> _WHAT IS EXPECTED_: Work through the records that follow and return each line containing the word "from".

> _EXERCISE INPUTS_:
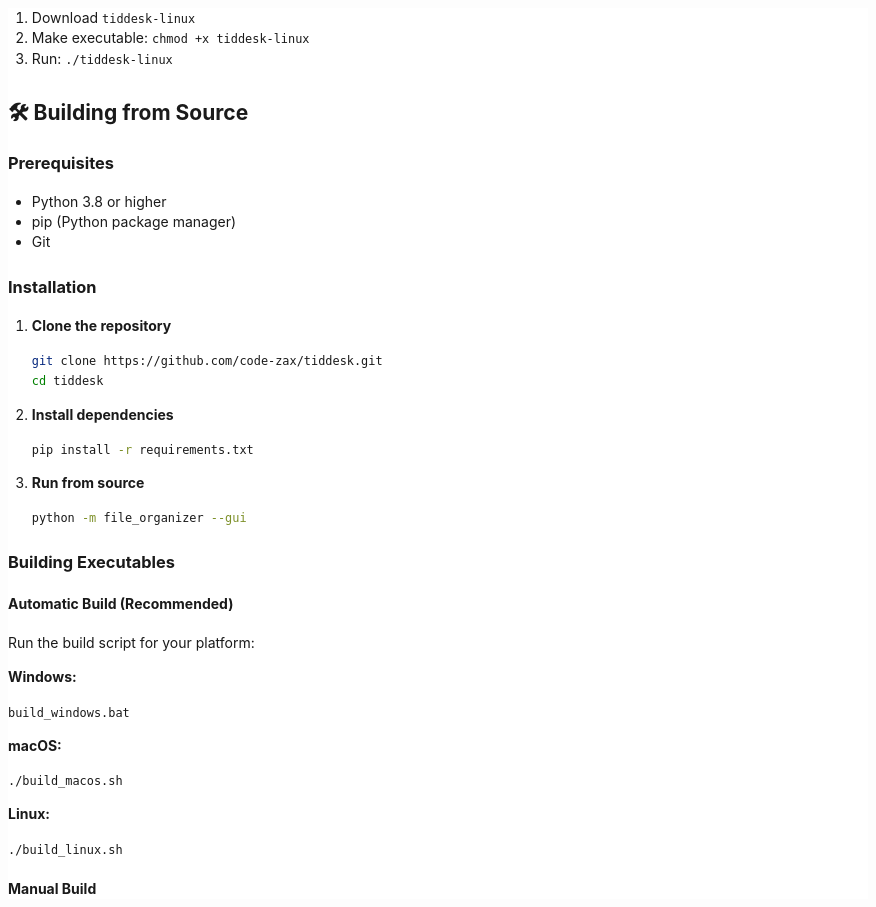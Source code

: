 1. Download `tiddesk-linux`
2. Make executable: `chmod +x tiddesk-linux`
3. Run: `./tiddesk-linux`

## 🛠️ Building from Source

### Prerequisites

- Python 3.8 or higher
- pip (Python package manager)
- Git

### Installation

1. **Clone the repository**

   ```bash
   git clone https://github.com/code-zax/tiddesk.git
   cd tiddesk
   ```

2. **Install dependencies**

   ```bash
   pip install -r requirements.txt
   ```

3. **Run from source**
   ```bash
   python -m file_organizer --gui
   ```

### Building Executables

#### Automatic Build (Recommended)

Run the build script for your platform:

**Windows:**

```cmd
build_windows.bat
```

**macOS:**

```bash
./build_macos.sh
```

**Linux:**

```bash
./build_linux.sh
```

#### Manual Build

> _ANSWER SPACE_:
## 🛠️ Building from Source
3. **Run from source**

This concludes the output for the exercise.